Desert-X is a biennale of site-specific art installations in the desert, about 100 miles east of Los Angeles, spread over a large area in the Coachella Valley. The 2025 edition, its fifth, exhibited several artists from different parts of the world. The following is a selection, best visualized in the short documentary included here.

Sarah Meyohas’s installation, Truth Arrives in Slanted Beams, immediately caught our attention. The fluid serpentine form of the sculpture relates to the context with an architectural quality. Following some research on this young artist, I realized that she is an original thinker. The range of the media in which she works includes photography, film, holography and artificial intelligence. For the preview presentation, she brought a dance company from Los Angeles, Jacob Jonas, that performed in synchronization with Meyohas work. These two works, the installation and the dancing group, respectively, reminded me of the works of two Israeli artists: sculptor Dani Karavan and choreographer Ohad Naharin (Mr. Gaga.)
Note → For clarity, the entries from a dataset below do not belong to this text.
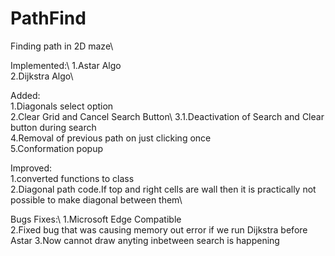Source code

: # PathFind
Finding path in 2D maze\

Implemented:\ 
1.Astar Algo\
2.Dijkstra Algo\

Added:\
1.Diagonals select option\
2.Clear Grid and Cancel Search Button\ 
3.1.Deactivation of Search and Clear button during search\
4.Removal of previous path on just clicking once\
5.Conformation popup

Improved:\
1.converted functions to class\
2.Diagonal path code.If top and right cells are wall then it is practically not possible to make diagonal between them\ 

Bugs Fixes:\ 
1.Microsoft Edge Compatible\
2.Fixed bug that was causing memory out error if we run Dijkstra before Astar
3.Now cannot draw anyting inbetween search is happening

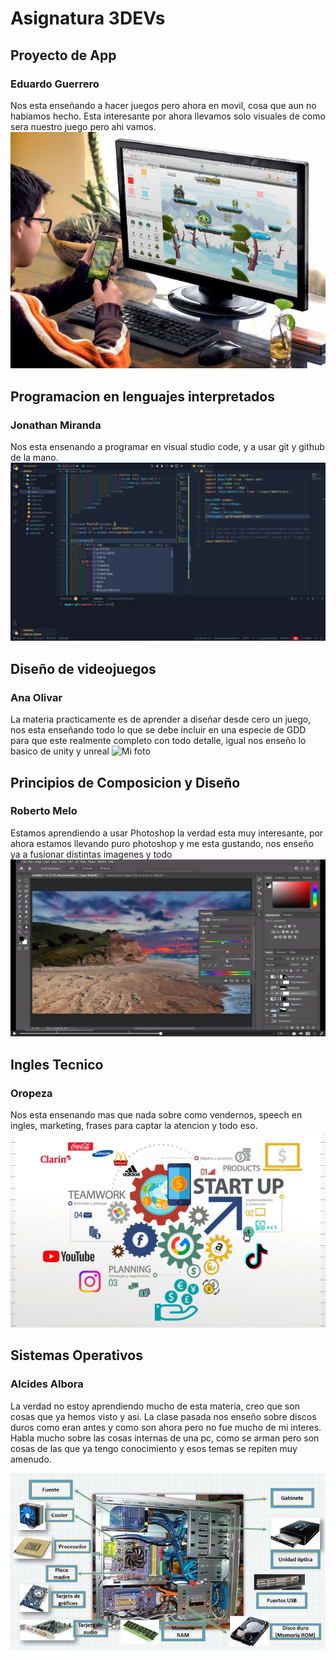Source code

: # Asignatura 3DEVs
## Proyecto de App
### Eduardo Guerrero
Nos esta enseñando a hacer juegos pero ahora en movil, cosa que aun no habiamos hecho. Esta interesante por ahora llevamos solo visuales de como sera nuestro juego pero ahi vamos.
![Mi foto](../assets/app.jpg)

## Programacion en lenguajes interpretados
### Jonathan Miranda
Nos esta ensenando a programar en visual studio code, y a usar git y github de la mano. 
![Mi foto](../assets/visual.png)

## Diseño de videojuegos
### Ana Olivar
La materia practicamente es de aprender a diseñar desde cero un juego, nos esta enseñando todo lo que se debe incluir en una especie de GDD para que este realmente completo con todo detalle, igual nos enseño lo basico de unity y unreal
![Mi foto](../assets/diseño.jpg)

## Principios de Composicion y Diseño 
### Roberto Melo
Estamos aprendiendo a usar Photoshop la verdad esta muy interesante, por ahora estamos llevando puro photoshop y me esta gustando, nos enseño ya a fusionar distintas imagenes y todo
![Mi foto](../assets/photoshop.png)

## Ingles Tecnico
### Oropeza
Nos esta ensenando mas que nada sobre como vendernos, speech en ingles, marketing, frases para captar la atencion y todo eso.
![Mi foto](../assets/marketing.jpg)

## Sistemas Operativos
### Alcides Albora
La verdad no estoy aprendiendo mucho de esta materia, creo que son cosas que ya hemos visto y asi. La clase pasada nos enseño sobre discos duros como eran antes y como son ahora pero no fue mucho de mi interes. Habla mucho sobre las cosas internas de una pc, como se arman pero son cosas de las que ya tengo conocimiento y esos temas se repiten  muy amenudo. 

![Mi foto](../assets/sistemasoperativos.jpg)

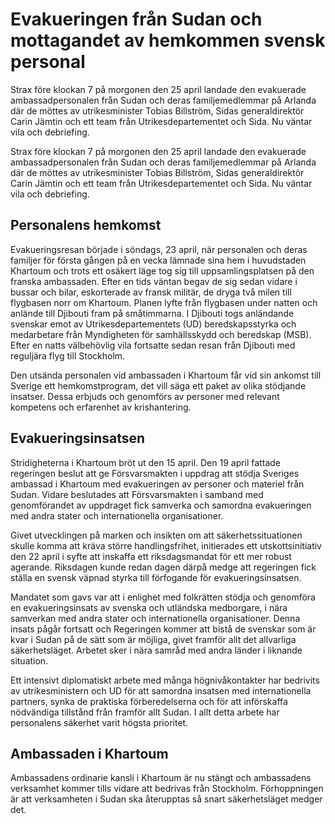 # Evakueringen från Sudan och mottagandet av hemkommen svensk personal

Strax före klockan 7 på morgonen den 25 april landade den evakuerade ambassadpersonalen från Sudan och deras familjemedlemmar på Arlanda där de möttes av utrikesminister Tobias Billström, Sidas generaldirektör Carin Jämtin och ett team från Utrikesdepartementet och Sida. Nu väntar vila och debriefing.

Strax före klockan 7 på morgonen den 25 april landade den evakuerade ambassadpersonalen från Sudan och deras familjemedlemmar på Arlanda där de möttes av utrikesminister Tobias Billström, Sidas generaldirektör Carin Jämtin och ett team från Utrikesdepartementet och Sida. Nu väntar vila och debriefing.

## Personalens hemkomst

Evakueringsresan började i söndags, 23 april, när personalen och deras familjer för första gången på en vecka lämnade sina hem i huvudstaden Khartoum och trots ett osäkert läge tog sig till uppsamlingsplatsen på den franska ambassaden. Efter en tids väntan begav de sig sedan vidare i bussar och bilar, eskorterade av fransk militär, de dryga två milen till flygbasen norr om Khartoum. Planen lyfte från flygbasen under natten och anlände till Djibouti fram på småtimmarna. I Djibouti togs anländande svenskar emot av Utrikesdepartementets (UD) beredskapsstyrka och medarbetare från Myndigheten för samhällsskydd och beredskap (MSB). Efter en natts välbehövlig vila fortsatte sedan resan från Djibouti med reguljära flyg till Stockholm.

Den utsända personalen vid ambassaden i Khartoum får vid sin ankomst till Sverige ett hemkomstprogram, det vill säga ett paket av olika stödjande insatser. Dessa erbjuds och genomförs av personer med relevant kompetens och erfarenhet av krishantering.

## Evakueringsinsatsen

Stridigheterna i Khartoum bröt ut den 15 april. Den 19 april fattade regeringen beslut att ge Försvarsmakten i uppdrag att stödja Sveriges ambassad i Khartoum med evakueringen av personer och materiel från Sudan. Vidare beslutades att Försvarsmakten i samband med genomförandet av uppdraget fick samverka och samordna evakueringen med andra stater och internationella organisationer.

Givet utvecklingen på marken och insikten om att säkerhetssituationen skulle komma att kräva större handlingsfrihet, initierades ett utskottsinitiativ den 22 april i syfte att inskaffa ett riksdagsmandat för ett mer robust agerande. Riksdagen kunde redan dagen därpå medge att regeringen fick ställa en svensk väpnad styrka till förfogande för evakueringsinsatsen.

Mandatet som gavs var att i enlighet med folkrätten stödja och genomföra en evakueringsinsats av svenska och utländska medborgare, i nära samverkan med andra stater och internationella organisationer. Denna insats pågår fortsatt och Regeringen kommer att bistå de svenskar som är kvar i Sudan på de sätt som är möjliga, givet framför allt det allvarliga säkerhetsläget. Arbetet sker i nära samråd med andra länder i liknande situation.

Ett intensivt diplomatiskt arbete med många högnivåkontakter har bedrivits av utrikesministern och UD för att samordna insatsen med internationella partners, synka de praktiska förberedelserna och för att införskaffa nödvändiga tillstånd från framför allt Sudan. I allt detta arbete har personalens säkerhet varit högsta prioritet.

## Ambassaden i Khartoum

Ambassadens ordinarie kansli i Khartoum är nu stängt och ambassadens verksamhet kommer tills vidare att bedrivas från Stockholm. Förhoppningen är att verksamheten i Sudan ska återupptas så snart säkerhetsläget medger det.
On the opposite side of Meyohas’s freshness, was the Hungarian-American environmental artist and writer Agnes Denes, 94.  She had been ahead of her time in the late 1960s and early 1970s, when the principles of the Land Art movement were established. Here, in the desert, she used the iconic form of a pyramid, titled The Living Pyramide, to express the life cycle of native vegetation.

View of a planted pyramide
Living Pyramide

Architect-artist Ronal Rael’s work Adobe Oasis built zigzagging walls entirely of mud, using a 3D printer and robotic programming. This approach could be meaningful for the future of architecture in many parts of the world.

View of a zigzagging adobe wall
Adobe Oasis

Swiss artist Raphael Hefti’s Five things you can’t wear on TV, brings the effects of great distance to proximity. The oscillating line blurs our sense of spatial perception, scale, and distance and resonates with the surrounding landscape.

A long band streched between two points
Five things you can’t wear on TV

Alison Saar is an LA artist who created Soul Service Station, which was inspired by gas stations around the country.

Jose Davila made this installation, The act of being together, out of large marble blocks extracted from a quarry a few hundred miles across the U.S- Mexico border.

Large blocks of marble in the desert
The act of being together

Canuupa Hanska Luger created G.H.O.S.T. Ride, an installation meant to house a family from an unknown time.